Kahraman re-entered politics and was elected as a Member of Parliament for İstanbul's first electoral district from the Justice and Development Party (AKP) in the November 2015 general election.[3] He was subsequently announced as the AKP's candidate for Speaker of the Grand National Assembly in the November 2015 Parliamentary Speaker election.[4] He was elected speaker in the third round, winning 316 votes and becoming the 27th Speaker of the Grand National Assembly.

Political views

On 13 February 2015, Kahraman attended a career's day at a girls' school in Rize. In his speech, he argued that students should avoid turning to fashion and instead be faithful and devout. He argued that students should follow the example of President Recep Tayyip Erdoğan's mother, Tenzile Erdoğan.[5]

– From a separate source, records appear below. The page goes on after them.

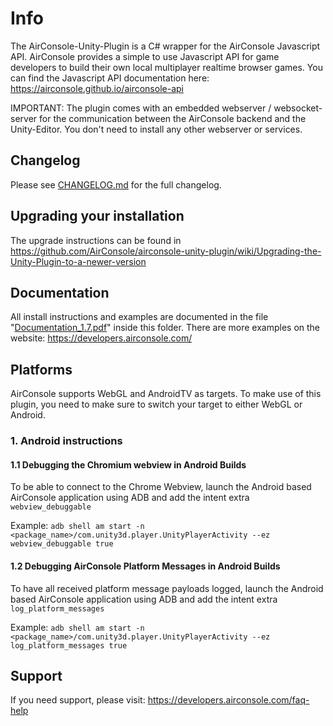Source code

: # Info

The AirConsole-Unity-Plugin is a C# wrapper for the AirConsole Javascript API.
AirConsole provides a simple to use Javascript API for game developers to build their own local multiplayer realtime browser games.
You can find the Javascript API documentation here: <https://airconsole.github.io/airconsole-api>

IMPORTANT: The plugin comes with an embedded webserver / websocket-server for the communication between the AirConsole backend and the Unity-Editor.
You don't need to install any other webserver or services.

## Changelog

Please see [CHANGELOG.md](CHANGELOG.md) for the full changelog.

## Upgrading your installation

The upgrade instructions can be found in <https://github.com/AirConsole/airconsole-unity-plugin/wiki/Upgrading-the-Unity-Plugin-to-a-newer-version>

## Documentation

All install instructions and examples are documented in the file "[Documentation_1.7.pdf](./Assets/AirConsole/Documentation_1.7.pdf)" inside this folder.
There are more examples on the website: <https://developers.airconsole.com/>

## Platforms

AirConsole supports WebGL and AndroidTV as targets. To make use of this plugin, you need to make sure to switch your target to either WebGL or Android.

### 1. Android instructions

#### 1.1 Debugging the Chromium webview in Android Builds

To be able to connect to the Chrome Webview, launch the Android based AirConsole application using ADB and add the intent extra `webview_debuggable`

Example: `adb shell am start -n <package_name>/com.unity3d.player.UnityPlayerActivity --ez webview_debuggable true`

#### 1.2 Debugging AirConsole Platform Messages in Android Builds

To have all received platform message payloads logged, launch the Android based AirConsole application using ADB and add the intent extra `log_platform_messages`

Example: `adb shell am start -n <package_name>/com.unity3d.player.UnityPlayerActivity --ez log_platform_messages true`

## Support

If you need support, please visit: <https://developers.airconsole.com/faq-help>
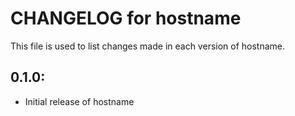 # CHANGELOG for hostname

This file is used to list changes made in each version of hostname.

## 0.1.0:

* Initial release of hostname
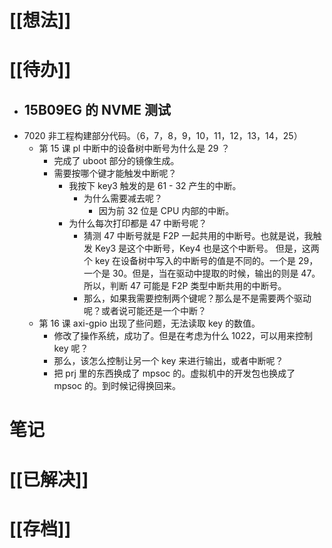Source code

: # [[想法]]

# [[待办]]
- 15B09EG 的 NVME 测试
	- 
- 7020 非工程构建部分代码。（6，7，8，9，10，11，12，13，14，25）
	- 第 15 课 pl 中断中的设备树中断号为什么是 29 ？
		- 完成了 uboot 部分的镜像生成。
		- 需要按哪个键才能触发中断呢？
			- 我按下 key3 触发的是 61 - 32 产生的中断。
				- 为什么需要减去呢？
					- 因为前 32 位是 CPU 内部的中断。
			- 为什么每次打印都是 47 中断号呢？
				- 猜测 47 中断号就是 F2P 一起共用的中断号。也就是说，我触发 Key3 是这个中断号，Key4 也是这个中断号。 但是，这两个 key 在设备树中写入的中断号的值是不同的。一个是 29，一个是 30。但是，当在驱动中提取的时候，输出的则是 47。所以，判断 47 可能是 F2P 类型中断共用的中断号。
				- 那么，如果我需要控制两个键呢？那么是不是需要两个驱动呢？或者说可能还是一个中断？
	- 第 16 课 axi-gpio 出现了些问题，无法读取 key 的数值。
		- 修改了操作系统，成功了。但是在考虑为什么 1022，可以用来控制 key 呢？
		- 那么，该怎么控制让另一个 key 来进行输出，或者中断呢？
		- 把 prj 里的东西换成了 mpsoc 的。虚拟机中的开发包也换成了 mpsoc 的。到时候记得换回来。
# 笔记

# [[已解决]]

# [[存档]]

As Speaker of Parliament, one of Kahraman's duties is to pen the new draft constitution for Turkey, which since the founding of the republic after the collapse of Islamic Ottoman Empire has been based on the ideas of Mustafa Kemal Atatürk -- Turkish nationalism and Western-style secularism, or separation of the state and religion. On 25 April 2016, Kahraman told a conference of Islamic scholars and writers in Istanbul that "secularism would not have a place in a new constitution," as Turkey was “a Muslim country and so we should have a religious constitution”.[6] His call was met with "opposition condemnation and a brief street protest" dispersed with tear gas by riot police.[7] Kahraman later stated these were "personal views" and that the new constitution "should guarantee religious freedoms".[7]